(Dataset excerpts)
◆ ◆ ◆ ◆ ◆ ◆ ◆

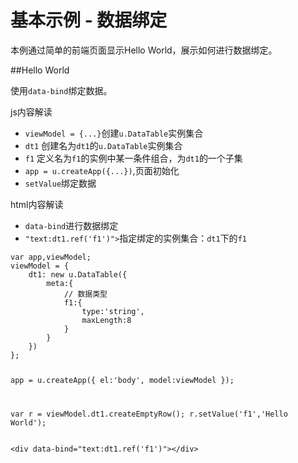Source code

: # 基本示例 - 数据绑定

本例通过简单的前端页面显示Hello World，展示如何进行数据绑定。


##Hello World

使用`data-bind`绑定数据。

js内容解读

* `viewModel = {...}`创建`u.DataTable`实例集合
* `dt1` 创建名为`dt1`的`u.DataTable`实例集合
* `f1` 定义名为`f1`的实例中某一条件组合，为`dt1`的一个子集
* `app = u.createApp({...})`,页面初始化
* `setValue`绑定数据

html内容解读

* `data-bind`进行数据绑定
* `"text:dt1.ref('f1')">`指定绑定的实例集合：`dt1`下的`f1`

<div class="example-content"><script>window.onload = function(){var app,viewModel;
viewModel = {
    dt1: new u.DataTable({
        meta:{
            // 数据类型
            f1:{
                type:'string',
                maxLength:8
            }
        }
    })
};

app = u.createApp({
    el:'body',
    model:viewModel
});

var r = viewModel.dt1.createEmptyRow();
r.setValue('f1','Hello World');

}</script></div>
<div class="example-content"><div data-bind="text:dt1.ref('f1')"></div>
</div>
<div class="examples-code"><pre><code>var app,viewModel;
viewModel = {
    dt1: new u.DataTable({
        meta:{
            // 数据类型
            f1:{
                type:'string',
                maxLength:8
            }
        }
    })
};

app = u.createApp({
    el:'body',
    model:viewModel
});

var r = viewModel.dt1.createEmptyRow();
r.setValue('f1','Hello World');
</code></pre>
</div>
<div class="examples-code"><pre><code>&lt;div data-bind="text:dt1.ref('f1')">&lt;/div></code></pre>
</div>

◆ ◆ ◆ ◆ ◆ ◆ ◆

Task details => Exact repetition of all entries is required. The pictures should not appear.

Result =>
Source code

: # 基本示例 - 数据绑定

本例通过简单的前端页面显示Hello World，展示如何进行数据绑定。


##Hello World

使用`data-bind`绑定数据。

js内容解读

* `viewModel = {...}`创建`u.DataTable`实例集合
* `dt1` 创建名为`dt1`的`u.DataTable`实例集合
* `f1` 定义名为`f1`的实例中某一条件组合，为`dt1`的一个子集
* `app = u.createApp({...})`,页面初始化
* `setValue`绑定数据

html内容解读

* `data-bind`进行数据绑定
* `"text:dt1.ref('f1')">`指定绑定的实例集合：`dt1`下的`f1`

<div class="example-content"><script>window.onload = function(){var app,viewModel;
viewModel = {
    dt1: new u.DataTable({
        meta:{
            // 数据类型
            f1:{
                type:'string',
                maxLength:8
            }
        }
    })
};

app = u.createApp({
    el:'body',
    model:viewModel
});

var r = viewModel.dt1.createEmptyRow();
r.setValue('f1','Hello World');

}</script></div>
<div class="example-content"><div data-bind="text:dt1.ref('f1')"></div>
</div>
<div class="examples-code"><pre><code>var app,viewModel;
viewModel = {
    dt1: new u.DataTable({
        meta:{
            // 数据类型
            f1:{
                type:'string',
                maxLength:8
            }
        }
    })
};

app = u.createApp({
    el:'body',
    model:viewModel
});

var r = viewModel.dt1.createEmptyRow();
r.setValue('f1','Hello World');
</code></pre>
</div>
<div class="examples-code"><pre><code>&lt;div data-bind="text:dt1.ref('f1')">&lt;/div></code></pre>
</div>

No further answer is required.